Sharon Bloor of Manchester contacted The Independent because she is booked to fly next weekend to Tenerife with her husband and sons for a fortnight. The boys' passports expire in September. Unhappily, last Sunday she thought to call Thomson to make sure that their travel documents would be accepted. As Thomson knows well, all EU countries (and plenty more besides, including plucky Switzerland) are perfectly happy for British holidaymakers to stay right up to the expiry date of the passport. But Ms Bloor says she was told they were not acceptable. She felt obliged to make a Fast Track application, thus adding to the queue at the Passport Office. She is now £170 poorer, with the added stress of worrying whether the needlessly replaced passports would arrive in time.

Thomson is free to make whatever rules it wishes about its customers' documentation, however bizarre they may be. But it seems extraordinary that the giant holiday company should choose to make life difficult for travellers this summer. Telling people to renew documents unnecessarily early will lengthen passport queues. Fast Track applicants such as Sharon Bloor extend waiting times for other travellers.

Crossed lines

To see if the online stance is echoed by Thomson staff, I made a series of calls to the firm's customer-services desk. I said I had found a good deal to the Canaries: a self-catering week in Tenerife, leaving Birmingham on Sunday, £289 per person for a family of four. I added that my passport expires in September (a touch economical with the truth; it doesn't run out this September). I was variously and inaccurately assured that I needed between one and three months' validity left.

Three steps to Gatwick

How does Thomson respond? Let me share its full statement with you; the company declined to answer my further questions arising:

"The A-Z guide included in our terms and conditions provides information for customers when they book a holiday with us. In this text, we state that customers' passports should be valid for six months from the date they are due to return back to the UK as this is the maximum number of months' validity required across the countries we operate to.

"We always recommend customers check the passport office website for information specific to their destination.
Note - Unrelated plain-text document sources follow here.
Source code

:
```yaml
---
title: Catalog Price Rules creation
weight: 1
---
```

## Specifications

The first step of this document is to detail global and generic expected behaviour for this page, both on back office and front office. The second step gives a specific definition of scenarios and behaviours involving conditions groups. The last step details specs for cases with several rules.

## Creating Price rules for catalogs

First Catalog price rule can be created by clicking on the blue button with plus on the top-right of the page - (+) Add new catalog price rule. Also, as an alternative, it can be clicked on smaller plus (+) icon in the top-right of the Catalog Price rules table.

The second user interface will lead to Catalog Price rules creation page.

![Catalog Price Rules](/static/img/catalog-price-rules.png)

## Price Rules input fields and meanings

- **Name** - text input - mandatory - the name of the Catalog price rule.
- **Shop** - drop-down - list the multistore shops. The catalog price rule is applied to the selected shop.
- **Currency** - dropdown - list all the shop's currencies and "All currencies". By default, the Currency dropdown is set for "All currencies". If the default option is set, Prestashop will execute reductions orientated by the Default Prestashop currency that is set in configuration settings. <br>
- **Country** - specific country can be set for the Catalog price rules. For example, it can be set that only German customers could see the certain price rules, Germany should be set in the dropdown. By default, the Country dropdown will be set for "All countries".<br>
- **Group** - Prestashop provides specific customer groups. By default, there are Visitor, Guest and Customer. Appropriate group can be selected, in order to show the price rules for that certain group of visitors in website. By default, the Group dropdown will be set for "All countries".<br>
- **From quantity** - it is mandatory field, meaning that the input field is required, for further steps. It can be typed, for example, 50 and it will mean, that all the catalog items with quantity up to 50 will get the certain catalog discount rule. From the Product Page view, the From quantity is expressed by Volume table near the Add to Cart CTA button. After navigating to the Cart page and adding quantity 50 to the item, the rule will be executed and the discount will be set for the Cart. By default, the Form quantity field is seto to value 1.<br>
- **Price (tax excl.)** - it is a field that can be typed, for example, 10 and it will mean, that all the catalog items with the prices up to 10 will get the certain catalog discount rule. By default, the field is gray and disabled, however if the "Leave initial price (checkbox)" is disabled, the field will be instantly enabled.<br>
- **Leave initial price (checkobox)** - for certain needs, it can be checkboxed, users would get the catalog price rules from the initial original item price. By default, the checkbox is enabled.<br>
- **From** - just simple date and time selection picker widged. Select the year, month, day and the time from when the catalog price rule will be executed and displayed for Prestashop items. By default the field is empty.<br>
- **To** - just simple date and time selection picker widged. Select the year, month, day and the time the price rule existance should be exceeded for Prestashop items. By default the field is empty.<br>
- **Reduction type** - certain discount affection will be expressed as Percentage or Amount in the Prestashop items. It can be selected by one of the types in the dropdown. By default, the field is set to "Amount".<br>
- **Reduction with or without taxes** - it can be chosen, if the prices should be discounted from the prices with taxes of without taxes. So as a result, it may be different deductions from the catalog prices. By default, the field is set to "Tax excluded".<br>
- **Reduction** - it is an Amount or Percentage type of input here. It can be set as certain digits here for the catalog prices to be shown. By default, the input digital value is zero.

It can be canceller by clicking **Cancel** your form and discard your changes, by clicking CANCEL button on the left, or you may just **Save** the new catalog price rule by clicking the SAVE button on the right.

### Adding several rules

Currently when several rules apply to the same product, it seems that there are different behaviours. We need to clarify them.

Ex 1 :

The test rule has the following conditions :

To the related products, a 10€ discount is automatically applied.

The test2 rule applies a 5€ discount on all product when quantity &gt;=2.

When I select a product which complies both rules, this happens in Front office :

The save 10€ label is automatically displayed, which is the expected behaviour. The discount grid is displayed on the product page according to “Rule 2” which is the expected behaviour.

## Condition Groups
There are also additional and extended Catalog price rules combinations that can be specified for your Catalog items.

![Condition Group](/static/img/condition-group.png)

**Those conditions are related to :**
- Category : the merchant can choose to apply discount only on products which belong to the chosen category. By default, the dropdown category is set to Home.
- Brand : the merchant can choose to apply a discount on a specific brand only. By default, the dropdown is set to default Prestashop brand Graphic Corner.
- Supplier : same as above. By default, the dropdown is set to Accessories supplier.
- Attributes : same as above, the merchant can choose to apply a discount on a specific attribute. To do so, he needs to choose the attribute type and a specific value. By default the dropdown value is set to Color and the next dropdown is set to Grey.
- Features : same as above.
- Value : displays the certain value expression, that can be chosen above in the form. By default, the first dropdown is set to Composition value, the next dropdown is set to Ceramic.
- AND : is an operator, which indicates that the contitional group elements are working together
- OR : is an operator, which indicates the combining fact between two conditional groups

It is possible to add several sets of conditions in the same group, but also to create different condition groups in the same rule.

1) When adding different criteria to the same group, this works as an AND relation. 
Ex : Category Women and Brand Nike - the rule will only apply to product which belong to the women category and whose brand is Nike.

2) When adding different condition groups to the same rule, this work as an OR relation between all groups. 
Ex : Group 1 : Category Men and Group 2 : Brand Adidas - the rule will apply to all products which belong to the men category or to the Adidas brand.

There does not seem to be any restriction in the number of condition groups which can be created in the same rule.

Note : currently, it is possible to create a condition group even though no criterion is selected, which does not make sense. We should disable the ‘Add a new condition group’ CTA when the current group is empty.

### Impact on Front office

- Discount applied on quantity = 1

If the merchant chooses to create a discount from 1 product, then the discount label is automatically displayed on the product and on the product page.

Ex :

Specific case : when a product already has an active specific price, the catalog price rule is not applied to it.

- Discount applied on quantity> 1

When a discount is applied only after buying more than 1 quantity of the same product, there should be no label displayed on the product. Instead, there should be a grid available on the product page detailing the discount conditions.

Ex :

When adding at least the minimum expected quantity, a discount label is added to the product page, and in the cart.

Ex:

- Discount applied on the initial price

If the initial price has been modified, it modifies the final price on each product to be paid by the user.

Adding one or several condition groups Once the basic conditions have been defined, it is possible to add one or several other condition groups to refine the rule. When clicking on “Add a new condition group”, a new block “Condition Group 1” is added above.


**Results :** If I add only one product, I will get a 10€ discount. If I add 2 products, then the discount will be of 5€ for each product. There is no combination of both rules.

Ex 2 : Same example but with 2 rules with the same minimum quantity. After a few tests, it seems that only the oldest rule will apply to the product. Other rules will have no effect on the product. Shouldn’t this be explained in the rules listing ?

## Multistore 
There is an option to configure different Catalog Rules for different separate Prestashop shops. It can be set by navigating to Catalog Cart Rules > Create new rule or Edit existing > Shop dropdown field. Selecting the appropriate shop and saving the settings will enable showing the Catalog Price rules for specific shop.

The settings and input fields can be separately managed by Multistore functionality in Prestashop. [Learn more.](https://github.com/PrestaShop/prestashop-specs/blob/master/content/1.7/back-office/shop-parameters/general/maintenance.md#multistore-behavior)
"We do not refuse travel to any passenger if they have less than six months validity on their passport, as long as they meet the entry requirements of the destination."

If I may loosely interpret:

1. Frankly we can't be bothered to tell people the law that applies to their proposed trip, so instead we burden everyone with the worst-case scenario – and the needless stress and expense of complying with our arbitrary "guide".

2. In the guise of being helpful, we refer them spuriously to a third party: the Passport Office website. While it will tell you all sorts of things (including, curiously, how to prevent someone else getting a British passport), it does not offer advice on other countries' admission policies.

3. If you are sufficiently confident that we are, indeed, talking baloney, and you turn up at Gatwick for a European holiday with a passport that runs out in a couple of months, we won't bar you.

Thomson has grown to become Britain's biggest tour operator because it provides great holidays at reasonable prices; over the years, I have spent a fortune on its products (more than £3,000 last year alone). But given the apparent contempt that the holiday giant has for its customers, I may take my travel cash elsewhere.